## [WHAT THE TASK ASKS]
Take every line from the records below that includes the word "aflicción".

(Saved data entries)
* * * * *

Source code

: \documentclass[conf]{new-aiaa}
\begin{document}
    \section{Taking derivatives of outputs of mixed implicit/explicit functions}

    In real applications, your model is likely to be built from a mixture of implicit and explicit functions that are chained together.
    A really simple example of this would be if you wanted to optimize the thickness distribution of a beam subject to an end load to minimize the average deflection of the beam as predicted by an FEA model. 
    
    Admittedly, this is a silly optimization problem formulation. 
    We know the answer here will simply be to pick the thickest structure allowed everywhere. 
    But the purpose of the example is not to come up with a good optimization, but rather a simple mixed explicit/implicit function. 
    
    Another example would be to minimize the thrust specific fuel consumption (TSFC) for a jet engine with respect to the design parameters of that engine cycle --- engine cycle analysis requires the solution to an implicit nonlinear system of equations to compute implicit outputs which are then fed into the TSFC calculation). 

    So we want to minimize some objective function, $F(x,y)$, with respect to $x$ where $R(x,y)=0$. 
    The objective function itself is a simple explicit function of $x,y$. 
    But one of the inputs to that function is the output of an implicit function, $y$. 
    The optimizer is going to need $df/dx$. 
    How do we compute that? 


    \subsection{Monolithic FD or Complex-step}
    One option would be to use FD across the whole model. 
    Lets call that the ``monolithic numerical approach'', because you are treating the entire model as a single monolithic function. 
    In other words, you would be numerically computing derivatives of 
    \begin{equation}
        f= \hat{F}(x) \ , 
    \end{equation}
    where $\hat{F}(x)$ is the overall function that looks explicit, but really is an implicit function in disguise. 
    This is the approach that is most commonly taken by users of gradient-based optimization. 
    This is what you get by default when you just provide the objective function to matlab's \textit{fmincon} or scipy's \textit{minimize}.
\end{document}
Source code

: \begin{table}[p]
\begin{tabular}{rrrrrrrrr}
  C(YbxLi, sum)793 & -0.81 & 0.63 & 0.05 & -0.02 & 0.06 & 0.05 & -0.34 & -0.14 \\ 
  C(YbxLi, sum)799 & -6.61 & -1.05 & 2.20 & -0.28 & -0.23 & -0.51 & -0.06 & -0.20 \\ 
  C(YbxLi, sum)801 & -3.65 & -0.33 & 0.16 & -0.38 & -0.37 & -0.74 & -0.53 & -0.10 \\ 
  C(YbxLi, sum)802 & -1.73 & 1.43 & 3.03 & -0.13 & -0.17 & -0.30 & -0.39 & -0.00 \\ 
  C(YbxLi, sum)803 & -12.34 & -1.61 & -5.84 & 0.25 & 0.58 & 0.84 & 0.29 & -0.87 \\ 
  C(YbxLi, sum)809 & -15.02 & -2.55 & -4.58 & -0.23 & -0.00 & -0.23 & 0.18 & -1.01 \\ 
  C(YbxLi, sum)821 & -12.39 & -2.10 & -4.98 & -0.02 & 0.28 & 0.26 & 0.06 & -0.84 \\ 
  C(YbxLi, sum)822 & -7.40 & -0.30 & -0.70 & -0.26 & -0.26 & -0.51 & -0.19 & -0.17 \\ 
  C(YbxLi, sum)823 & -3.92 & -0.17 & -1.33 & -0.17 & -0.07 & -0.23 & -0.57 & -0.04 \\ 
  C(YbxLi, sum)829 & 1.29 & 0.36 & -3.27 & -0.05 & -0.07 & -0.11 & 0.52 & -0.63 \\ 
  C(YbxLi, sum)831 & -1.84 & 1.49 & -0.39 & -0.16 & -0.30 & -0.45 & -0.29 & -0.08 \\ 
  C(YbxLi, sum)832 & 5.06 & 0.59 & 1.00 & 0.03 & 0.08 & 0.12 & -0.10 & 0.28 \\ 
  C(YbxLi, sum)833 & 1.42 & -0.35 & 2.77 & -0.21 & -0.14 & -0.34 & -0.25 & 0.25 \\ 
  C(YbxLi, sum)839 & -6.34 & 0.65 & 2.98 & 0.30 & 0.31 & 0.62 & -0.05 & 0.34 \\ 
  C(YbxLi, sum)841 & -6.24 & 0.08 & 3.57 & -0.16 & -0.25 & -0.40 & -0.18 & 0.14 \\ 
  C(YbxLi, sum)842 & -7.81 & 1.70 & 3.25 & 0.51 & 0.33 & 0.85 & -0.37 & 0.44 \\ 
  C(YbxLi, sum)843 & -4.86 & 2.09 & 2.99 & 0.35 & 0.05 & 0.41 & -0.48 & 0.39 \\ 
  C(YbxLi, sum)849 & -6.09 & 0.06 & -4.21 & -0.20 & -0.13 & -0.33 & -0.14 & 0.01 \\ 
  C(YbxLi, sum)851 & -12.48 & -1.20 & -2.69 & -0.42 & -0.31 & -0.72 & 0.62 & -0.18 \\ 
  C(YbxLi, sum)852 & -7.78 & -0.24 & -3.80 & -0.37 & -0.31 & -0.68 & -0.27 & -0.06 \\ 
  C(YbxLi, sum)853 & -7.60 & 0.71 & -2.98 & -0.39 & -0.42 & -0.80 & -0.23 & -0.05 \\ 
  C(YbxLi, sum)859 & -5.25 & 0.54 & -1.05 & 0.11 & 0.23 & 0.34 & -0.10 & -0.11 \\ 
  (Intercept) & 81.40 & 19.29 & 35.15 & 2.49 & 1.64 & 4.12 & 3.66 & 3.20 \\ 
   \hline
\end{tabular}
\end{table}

* * * * *

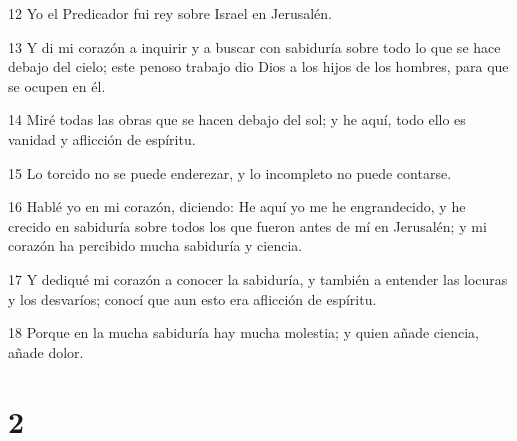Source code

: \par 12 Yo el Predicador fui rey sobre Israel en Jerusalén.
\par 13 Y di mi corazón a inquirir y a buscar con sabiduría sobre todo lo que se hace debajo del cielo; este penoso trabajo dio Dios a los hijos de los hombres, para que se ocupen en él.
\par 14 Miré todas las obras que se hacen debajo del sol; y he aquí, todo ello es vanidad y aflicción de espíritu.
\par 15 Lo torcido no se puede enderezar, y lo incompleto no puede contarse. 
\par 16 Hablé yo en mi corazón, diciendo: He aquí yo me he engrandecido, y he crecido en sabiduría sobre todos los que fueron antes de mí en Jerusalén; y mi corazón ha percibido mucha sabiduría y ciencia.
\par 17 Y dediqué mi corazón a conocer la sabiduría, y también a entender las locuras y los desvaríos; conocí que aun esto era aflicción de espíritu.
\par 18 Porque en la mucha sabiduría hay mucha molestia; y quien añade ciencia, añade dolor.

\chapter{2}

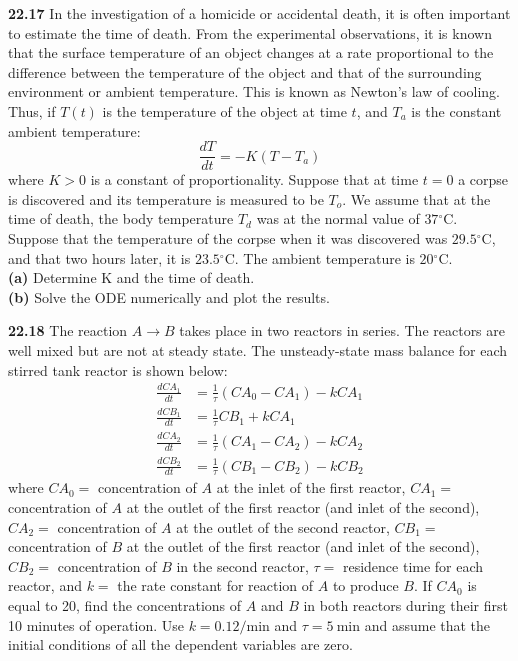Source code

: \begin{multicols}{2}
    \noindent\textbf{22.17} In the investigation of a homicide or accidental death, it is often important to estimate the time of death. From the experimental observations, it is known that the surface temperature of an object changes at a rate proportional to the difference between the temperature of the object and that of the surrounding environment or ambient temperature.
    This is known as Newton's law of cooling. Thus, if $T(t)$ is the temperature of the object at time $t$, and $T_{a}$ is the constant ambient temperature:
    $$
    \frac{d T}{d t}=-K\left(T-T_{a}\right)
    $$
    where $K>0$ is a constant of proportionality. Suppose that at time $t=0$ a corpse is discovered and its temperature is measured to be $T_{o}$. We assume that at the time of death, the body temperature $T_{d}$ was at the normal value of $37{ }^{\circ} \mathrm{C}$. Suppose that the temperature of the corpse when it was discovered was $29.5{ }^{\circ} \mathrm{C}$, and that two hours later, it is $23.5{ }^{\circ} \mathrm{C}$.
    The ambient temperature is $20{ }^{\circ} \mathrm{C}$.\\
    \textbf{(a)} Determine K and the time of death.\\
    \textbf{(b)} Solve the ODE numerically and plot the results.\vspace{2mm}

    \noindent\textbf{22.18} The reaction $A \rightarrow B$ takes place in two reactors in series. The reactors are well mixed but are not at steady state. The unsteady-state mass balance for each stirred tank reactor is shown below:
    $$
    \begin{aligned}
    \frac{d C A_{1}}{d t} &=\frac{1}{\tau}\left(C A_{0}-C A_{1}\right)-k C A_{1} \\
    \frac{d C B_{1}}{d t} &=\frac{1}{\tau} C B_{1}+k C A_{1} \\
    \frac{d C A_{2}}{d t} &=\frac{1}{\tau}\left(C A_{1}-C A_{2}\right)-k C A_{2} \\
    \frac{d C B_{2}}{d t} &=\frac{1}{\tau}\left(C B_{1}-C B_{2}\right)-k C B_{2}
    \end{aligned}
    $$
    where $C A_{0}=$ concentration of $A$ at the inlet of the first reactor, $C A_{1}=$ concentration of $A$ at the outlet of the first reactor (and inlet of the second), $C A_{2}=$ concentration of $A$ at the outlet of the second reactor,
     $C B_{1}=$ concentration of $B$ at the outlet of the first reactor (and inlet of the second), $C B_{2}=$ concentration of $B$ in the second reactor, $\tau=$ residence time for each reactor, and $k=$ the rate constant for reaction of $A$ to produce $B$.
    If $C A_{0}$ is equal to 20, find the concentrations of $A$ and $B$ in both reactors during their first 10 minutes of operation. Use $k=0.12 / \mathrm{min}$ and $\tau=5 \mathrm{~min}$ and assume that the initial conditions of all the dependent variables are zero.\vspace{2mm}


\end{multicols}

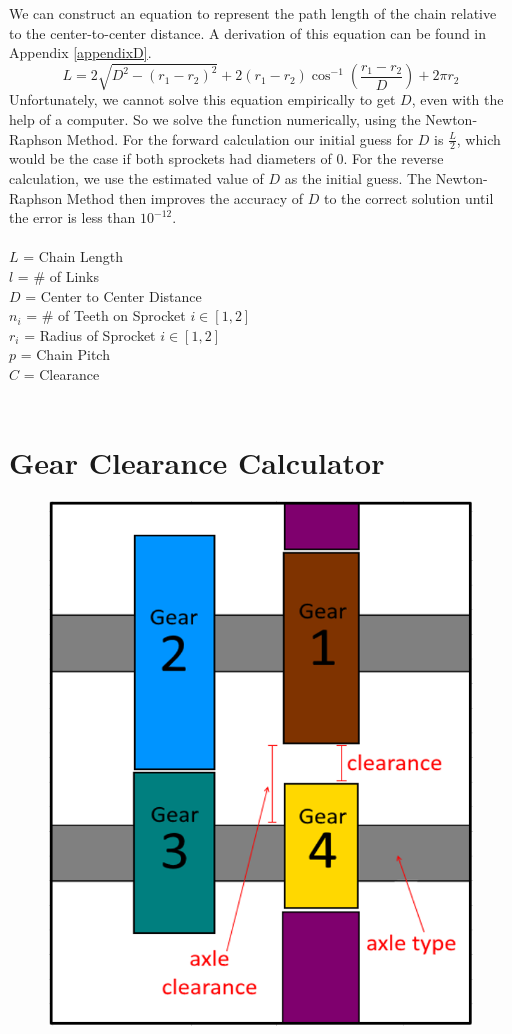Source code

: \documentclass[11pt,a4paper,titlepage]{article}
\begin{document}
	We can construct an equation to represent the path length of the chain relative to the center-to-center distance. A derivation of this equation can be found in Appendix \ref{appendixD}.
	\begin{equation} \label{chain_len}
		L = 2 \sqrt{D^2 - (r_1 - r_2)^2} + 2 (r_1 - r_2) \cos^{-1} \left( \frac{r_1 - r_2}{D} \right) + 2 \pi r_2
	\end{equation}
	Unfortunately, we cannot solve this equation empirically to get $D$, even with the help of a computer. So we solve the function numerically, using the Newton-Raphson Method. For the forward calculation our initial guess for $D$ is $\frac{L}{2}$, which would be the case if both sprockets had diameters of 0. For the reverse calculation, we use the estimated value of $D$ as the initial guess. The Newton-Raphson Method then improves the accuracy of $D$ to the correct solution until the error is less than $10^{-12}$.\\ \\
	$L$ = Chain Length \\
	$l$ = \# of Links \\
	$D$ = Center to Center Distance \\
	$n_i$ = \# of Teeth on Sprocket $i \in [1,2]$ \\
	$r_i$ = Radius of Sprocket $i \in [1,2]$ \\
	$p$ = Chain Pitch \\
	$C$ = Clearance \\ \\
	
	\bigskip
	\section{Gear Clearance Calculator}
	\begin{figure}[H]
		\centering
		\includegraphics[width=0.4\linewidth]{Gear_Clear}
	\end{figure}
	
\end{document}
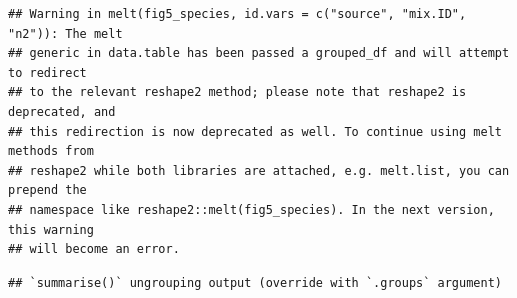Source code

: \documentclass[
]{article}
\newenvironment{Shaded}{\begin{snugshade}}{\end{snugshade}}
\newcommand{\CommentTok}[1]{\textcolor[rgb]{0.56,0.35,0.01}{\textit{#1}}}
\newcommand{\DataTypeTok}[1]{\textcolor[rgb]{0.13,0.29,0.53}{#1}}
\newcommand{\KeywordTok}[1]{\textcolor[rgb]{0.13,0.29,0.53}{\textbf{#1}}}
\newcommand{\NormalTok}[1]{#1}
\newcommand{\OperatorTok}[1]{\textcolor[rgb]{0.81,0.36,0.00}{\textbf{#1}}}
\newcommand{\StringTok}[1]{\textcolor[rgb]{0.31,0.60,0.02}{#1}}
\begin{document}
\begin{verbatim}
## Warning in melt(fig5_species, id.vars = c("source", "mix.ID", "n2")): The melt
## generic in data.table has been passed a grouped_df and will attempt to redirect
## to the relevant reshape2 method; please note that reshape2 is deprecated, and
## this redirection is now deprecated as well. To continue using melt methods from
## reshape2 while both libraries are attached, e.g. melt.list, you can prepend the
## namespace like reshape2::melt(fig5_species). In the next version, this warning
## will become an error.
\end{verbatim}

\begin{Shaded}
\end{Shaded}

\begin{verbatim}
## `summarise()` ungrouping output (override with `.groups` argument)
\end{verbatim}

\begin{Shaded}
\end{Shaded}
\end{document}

* * * * *

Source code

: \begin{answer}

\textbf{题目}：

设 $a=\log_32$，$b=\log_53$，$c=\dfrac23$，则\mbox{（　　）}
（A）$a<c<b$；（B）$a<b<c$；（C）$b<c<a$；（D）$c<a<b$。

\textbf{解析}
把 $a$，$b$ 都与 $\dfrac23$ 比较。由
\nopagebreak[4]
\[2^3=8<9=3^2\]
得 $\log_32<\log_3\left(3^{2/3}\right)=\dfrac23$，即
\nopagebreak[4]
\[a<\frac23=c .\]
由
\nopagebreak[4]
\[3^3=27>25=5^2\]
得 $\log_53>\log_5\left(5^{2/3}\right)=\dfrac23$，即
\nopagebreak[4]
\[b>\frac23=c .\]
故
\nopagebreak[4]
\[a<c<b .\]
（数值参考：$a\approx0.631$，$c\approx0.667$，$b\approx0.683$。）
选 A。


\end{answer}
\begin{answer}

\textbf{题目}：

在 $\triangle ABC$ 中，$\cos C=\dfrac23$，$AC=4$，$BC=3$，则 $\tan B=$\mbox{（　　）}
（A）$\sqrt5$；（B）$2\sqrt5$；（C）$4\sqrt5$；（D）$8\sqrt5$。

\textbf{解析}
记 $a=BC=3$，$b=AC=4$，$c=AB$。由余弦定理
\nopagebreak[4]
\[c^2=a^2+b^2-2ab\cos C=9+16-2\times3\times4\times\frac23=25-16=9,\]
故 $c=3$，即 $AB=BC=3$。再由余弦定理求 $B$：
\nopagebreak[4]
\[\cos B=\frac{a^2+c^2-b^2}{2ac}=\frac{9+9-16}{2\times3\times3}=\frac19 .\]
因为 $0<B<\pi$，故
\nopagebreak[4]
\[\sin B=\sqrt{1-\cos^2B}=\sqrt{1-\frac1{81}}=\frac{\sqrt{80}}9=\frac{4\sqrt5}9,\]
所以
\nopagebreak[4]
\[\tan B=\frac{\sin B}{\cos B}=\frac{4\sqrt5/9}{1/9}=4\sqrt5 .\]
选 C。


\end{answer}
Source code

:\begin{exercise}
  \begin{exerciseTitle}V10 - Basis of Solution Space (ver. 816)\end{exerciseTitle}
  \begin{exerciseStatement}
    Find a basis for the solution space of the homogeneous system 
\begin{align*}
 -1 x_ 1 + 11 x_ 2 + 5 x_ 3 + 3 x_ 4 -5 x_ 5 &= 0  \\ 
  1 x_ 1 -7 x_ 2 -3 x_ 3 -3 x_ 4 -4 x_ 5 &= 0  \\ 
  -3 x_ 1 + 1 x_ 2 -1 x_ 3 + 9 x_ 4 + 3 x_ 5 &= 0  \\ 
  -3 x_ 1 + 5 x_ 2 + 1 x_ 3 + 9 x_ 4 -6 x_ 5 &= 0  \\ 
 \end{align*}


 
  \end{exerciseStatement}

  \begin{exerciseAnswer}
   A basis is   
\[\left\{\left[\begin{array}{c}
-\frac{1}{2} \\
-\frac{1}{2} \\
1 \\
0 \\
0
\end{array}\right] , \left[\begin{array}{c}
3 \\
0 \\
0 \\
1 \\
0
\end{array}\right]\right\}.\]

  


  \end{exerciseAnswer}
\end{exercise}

* * * * *

## [SOLVED PROBLEM]
\par 14 Miré todas las obras que se hacen debajo del sol; y he aquí, todo ello es vanidad y aflicción de espíritu.
\par 17 Y dediqué mi corazón a conocer la sabiduría, y también a entender las locuras y los desvaríos; conocí que aun esto era aflicción de espíritu.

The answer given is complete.